### THE TASK
Please make an exact copy of the listing, without the pictures.
====
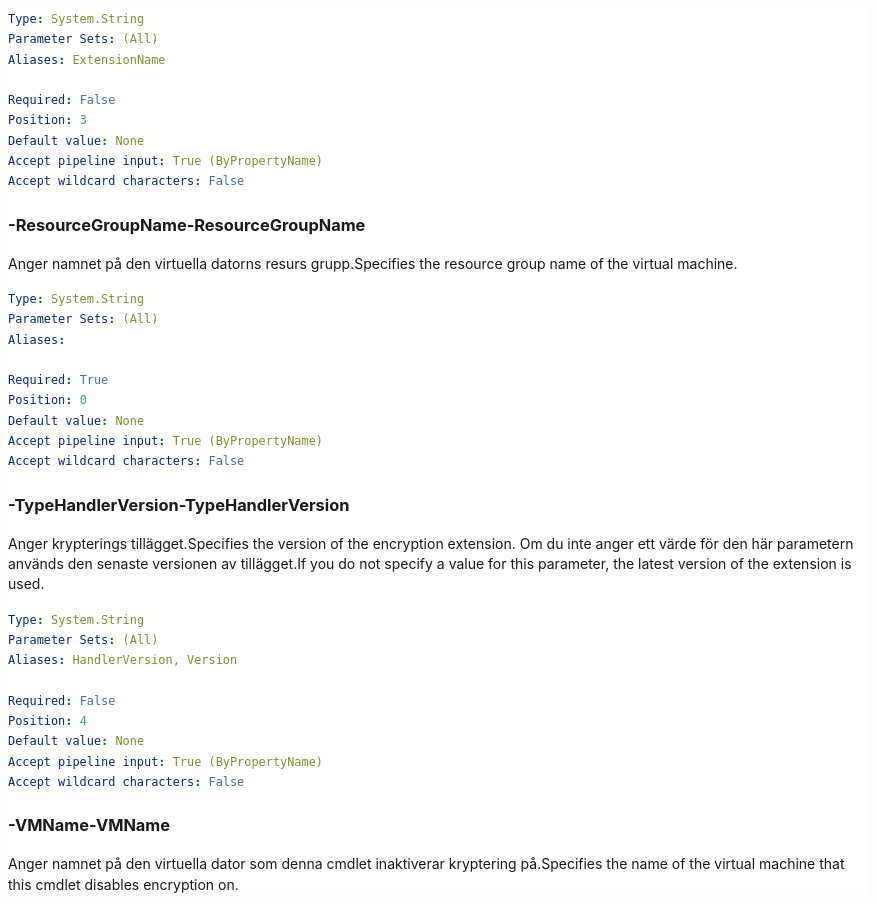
 ```yaml
Type: System.String
Parameter Sets: (All)
Aliases: ExtensionName

Required: False
Position: 3
Default value: None
Accept pipeline input: True (ByPropertyName)
Accept wildcard characters: False
```

### <span data-ttu-id="f10c4-133">-ResourceGroupName</span><span class="sxs-lookup"><span data-stu-id="f10c4-133">-ResourceGroupName</span></span>
<span data-ttu-id="f10c4-134">Anger namnet på den virtuella datorns resurs grupp.</span><span class="sxs-lookup"><span data-stu-id="f10c4-134">Specifies the resource group name of the virtual machine.</span></span>

```yaml
Type: System.String
Parameter Sets: (All)
Aliases:

Required: True
Position: 0
Default value: None
Accept pipeline input: True (ByPropertyName)
Accept wildcard characters: False
```

### <span data-ttu-id="f10c4-135">-TypeHandlerVersion</span><span class="sxs-lookup"><span data-stu-id="f10c4-135">-TypeHandlerVersion</span></span>
<span data-ttu-id="f10c4-136">Anger krypterings tillägget.</span><span class="sxs-lookup"><span data-stu-id="f10c4-136">Specifies the version of the encryption extension.</span></span>
<span data-ttu-id="f10c4-137">Om du inte anger ett värde för den här parametern används den senaste versionen av tillägget.</span><span class="sxs-lookup"><span data-stu-id="f10c4-137">If you do not specify a value for this parameter, the latest version of the extension is used.</span></span>

```yaml
Type: System.String
Parameter Sets: (All)
Aliases: HandlerVersion, Version

Required: False
Position: 4
Default value: None
Accept pipeline input: True (ByPropertyName)
Accept wildcard characters: False
```

### <span data-ttu-id="f10c4-138">-VMName</span><span class="sxs-lookup"><span data-stu-id="f10c4-138">-VMName</span></span>
<span data-ttu-id="f10c4-139">Anger namnet på den virtuella dator som denna cmdlet inaktiverar kryptering på.</span><span class="sxs-lookup"><span data-stu-id="f10c4-139">Specifies the name of the virtual machine that this cmdlet disables encryption on.</span></span>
====
### SOLUTION
 ```yaml
Type: System.String
Parameter Sets: (All)
Aliases: ExtensionName

Required: False
Position: 3
Default value: None
Accept pipeline input: True (ByPropertyName)
Accept wildcard characters: False
```

### <span data-ttu-id="f10c4-133">-ResourceGroupName</span><span class="sxs-lookup"><span data-stu-id="f10c4-133">-ResourceGroupName</span></span>
<span data-ttu-id="f10c4-134">Anger namnet på den virtuella datorns resurs grupp.</span><span class="sxs-lookup"><span data-stu-id="f10c4-134">Specifies the resource group name of the virtual machine.</span></span>

```yaml
Type: System.String
Parameter Sets: (All)
Aliases:

Required: True
Position: 0
Default value: None
Accept pipeline input: True (ByPropertyName)
Accept wildcard characters: False
```

### <span data-ttu-id="f10c4-135">-TypeHandlerVersion</span><span class="sxs-lookup"><span data-stu-id="f10c4-135">-TypeHandlerVersion</span></span>
<span data-ttu-id="f10c4-136">Anger krypterings tillägget.</span><span class="sxs-lookup"><span data-stu-id="f10c4-136">Specifies the version of the encryption extension.</span></span>
<span data-ttu-id="f10c4-137">Om du inte anger ett värde för den här parametern används den senaste versionen av tillägget.</span><span class="sxs-lookup"><span data-stu-id="f10c4-137">If you do not specify a value for this parameter, the latest version of the extension is used.</span></span>

```yaml
Type: System.String
Parameter Sets: (All)
Aliases: HandlerVersion, Version

Required: False
Position: 4
Default value: None
Accept pipeline input: True (ByPropertyName)
Accept wildcard characters: False
```

### <span data-ttu-id="f10c4-138">-VMName</span><span class="sxs-lookup"><span data-stu-id="f10c4-138">-VMName</span></span>
<span data-ttu-id="f10c4-139">Anger namnet på den virtuella dator som denna cmdlet inaktiverar kryptering på.</span><span class="sxs-lookup"><span data-stu-id="f10c4-139">Specifies the name of the virtual machine that this cmdlet disables encryption on.</span></span>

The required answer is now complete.